***** Records for the task *****
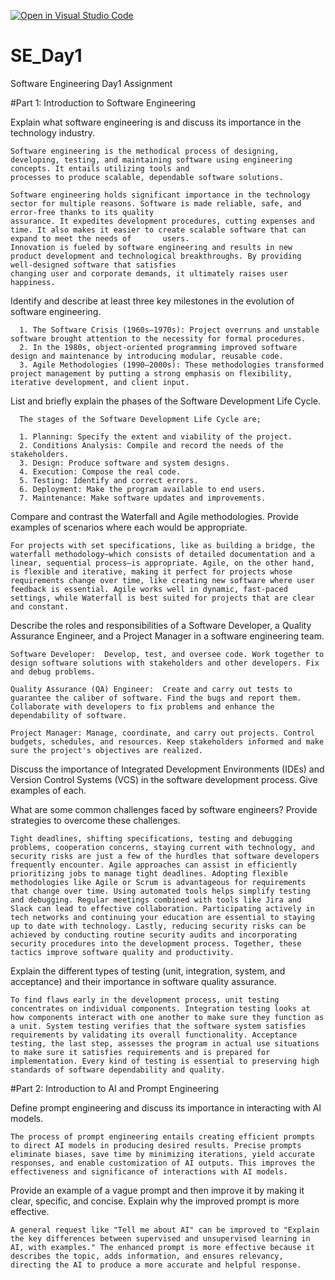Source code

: [![Open in Visual Studio Code](https://classroom.github.com/assets/open-in-vscode-2e0aaae1b6195c2367325f4f02e2d04e9abb55f0b24a779b69b11b9e10269abc.svg)](https://classroom.github.com/online_ide?assignment_repo_id=15564816&assignment_repo_type=AssignmentRepo)
# SE_Day1
Software Engineering Day1 Assignment

#Part 1: Introduction to Software Engineering

Explain what software engineering is and discuss its importance in the technology industry.

    Software engineering is the methodical process of designing, developing, testing, and maintaining software using engineering concepts. It entails utilizing tools and     
    processes to produce scalable, dependable software solutions. 
  
    Software engineering holds significant importance in the technology sector for multiple reasons. Software is made reliable, safe, and error-free thanks to its quality 
    assurance. It expedites development procedures, cutting expenses and time. It also makes it easier to create scalable software that can expand to meet the needs of       users. 
    Innovation is fueled by software engineering and results in new product development and technological breakthroughs. By providing well-designed software that satisfies 
    changing user and corporate demands, it ultimately raises user happiness.


Identify and describe at least three key milestones in the evolution of software engineering.

      1. The Software Crisis (1960s–1970s): Project overruns and unstable software brought attention to the necessity for formal procedures.
      2. In the 1980s, object-oriented programming improved software design and maintenance by introducing modular, reusable code.
      3. Agile Methodologies (1990–2000s): These methodologies transformed project management by putting a strong emphasis on flexibility, iterative development, and client input.



List and briefly explain the phases of the Software Development Life Cycle.

      The stages of the Software Development Life Cycle are;
  
      1. Planning: Specify the extent and viability of the project.
      2. Conditions Analysis: Compile and record the needs of the stakeholders.
      3. Design: Produce software and system designs.
      4. Execution: Compose the real code.
      5. Testing: Identify and correct errors.
      6. Deployment: Make the program available to end users.
      7. Maintenance: Make software updates and improvements.



Compare and contrast the Waterfall and Agile methodologies. Provide examples of scenarios where each would be appropriate.

    For projects with set specifications, like as building a bridge, the waterfall methodology—which consists of detailed documentation and a linear, sequential process—is appropriate. Agile, on the other hand, is flexible and iterative, making it perfect for projects whose requirements change over time, like creating new software where user feedback is essential. Agile works well in dynamic, fast-paced settings, while Waterfall is best suited for projects that are clear and constant.


Describe the roles and responsibilities of a Software Developer, a Quality Assurance Engineer, and a Project Manager in a software engineering team.

    Software Developer:  Develop, test, and oversee code. Work together to design software solutions with stakeholders and other developers. Fix and debug problems.
    
    Quality Assurance (QA) Engineer:  Create and carry out tests to guarantee the caliber of software. Find the bugs and report them. Collaborate with developers to fix problems and enhance the dependability of software.
    
    Project Manager: Manage, coordinate, and carry out projects. Control budgets, schedules, and resources. Keep stakeholders informed and make sure the project's objectives are realized.


Discuss the importance of Integrated Development Environments (IDEs) and Version Control Systems (VCS) in the software development process. Give examples of each.


What are some common challenges faced by software engineers? Provide strategies to overcome these challenges.

    Tight deadlines, shifting specifications, testing and debugging problems, cooperation concerns, staying current with technology, and security risks are just a few of the hurdles that software developers frequently encounter. Agile approaches can assist in efficiently prioritizing jobs to manage tight deadlines. Adopting flexible methodologies like Agile or Scrum is advantageous for requirements that change over time. Using automated tools helps simplify testing and debugging. Regular meetings combined with tools like Jira and Slack can lead to effective collaboration. Participating actively in tech networks and continuing your education are essential to staying up to date with technology. Lastly, reducing security risks can be achieved by conducting routine security audits and incorporating security procedures into the development process. Together, these tactics improve software quality and productivity.



Explain the different types of testing (unit, integration, system, and acceptance) and their importance in software quality assurance.

    To find flaws early in the development process, unit testing concentrates on individual components. Integration testing looks at how components interact with one another to make sure they function as a unit. System testing verifies that the software system satisfies requirements by validating its overall functionality. Acceptance testing, the last step, assesses the program in actual use situations to make sure it satisfies requirements and is prepared for implementation. Every kind of testing is essential to preserving high standards of software dependability and quality.

#Part 2: Introduction to AI and Prompt Engineering


Define prompt engineering and discuss its importance in interacting with AI models.

    The process of prompt engineering entails creating efficient prompts to direct AI models in producing desired results. Precise prompts eliminate biases, save time by minimizing iterations, yield accurate responses, and enable customization of AI outputs. This improves the effectiveness and significance of interactions with AI models.

Provide an example of a vague prompt and then improve it by making it clear, specific, and concise. Explain why the improved prompt is more effective.

    A general request like "Tell me about AI" can be improved to "Explain the key differences between supervised and unsupervised learning in AI, with examples." The enhanced prompt is more effective because it describes the topic, adds information, and ensures relevancy, directing the AI to produce a more accurate and helpful response.

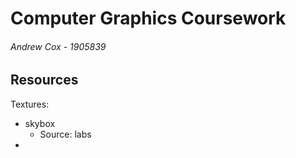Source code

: # Computer Graphics Coursework
###### Andrew Cox - 1905839

## Resources

Textures:
- skybox
  - Source: labs
- 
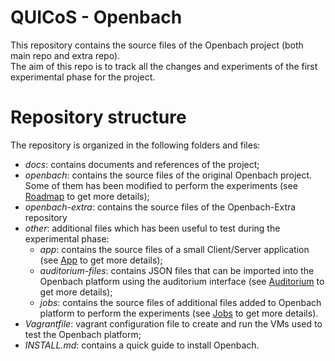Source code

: # QUICoS - Openbach
This repository contains the source files of the Openbach project (both main repo and extra repo).  
The aim of this repo is to track all the changes and experiments of the first experimental phase for the project.

# Repository structure
The repository is organized in the following folders and files:
- *docs*: contains documents and references of the project;
- *openbach*: contains the source files of the original Openbach project. Some of them has been modified to perform the experiments (see [Roadmap](./ROADMAP.md) to get more details);
- *openbach-extra*: contains the source files of the Openbach-Extra repository
- *other*: additional files which has been useful to test during the experimental phase:
  - *app*: contains the source files of a small Client/Server application (see [App](./other/app/APP.md) to get more details);
  - *auditorium-files*: contains JSON files that can be imported into the Openbach platform using the auditorium interface (see [Auditorium](./other/auditorium-files/AUDITORIUM.md) to get more details);
  - *jobs*: contains the source files of additional files added to Openbach platform to perform the experiments (see [Jobs](./other/jobs/JOBS.md) to get more details).
- *Vagrantfile*:  vagrant configuration file to create and run the VMs used to test the Openbach platform;
- *INSTALL.md*: contains a quick guide to install Openbach.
*****
◆ **What you should do**:
Copy out each line of the records that holds the string "clear".

◆ **Solution for this task**:
    For projects with set specifications, like as building a bridge, the waterfall methodology—which consists of detailed documentation and a linear, sequential process—is appropriate. Agile, on the other hand, is flexible and iterative, making it perfect for projects whose requirements change over time, like creating new software where user feedback is essential. Agile works well in dynamic, fast-paced settings, while Waterfall is best suited for projects that are clear and constant.
Provide an example of a vague prompt and then improve it by making it clear, specific, and concise. Explain why the improved prompt is more effective.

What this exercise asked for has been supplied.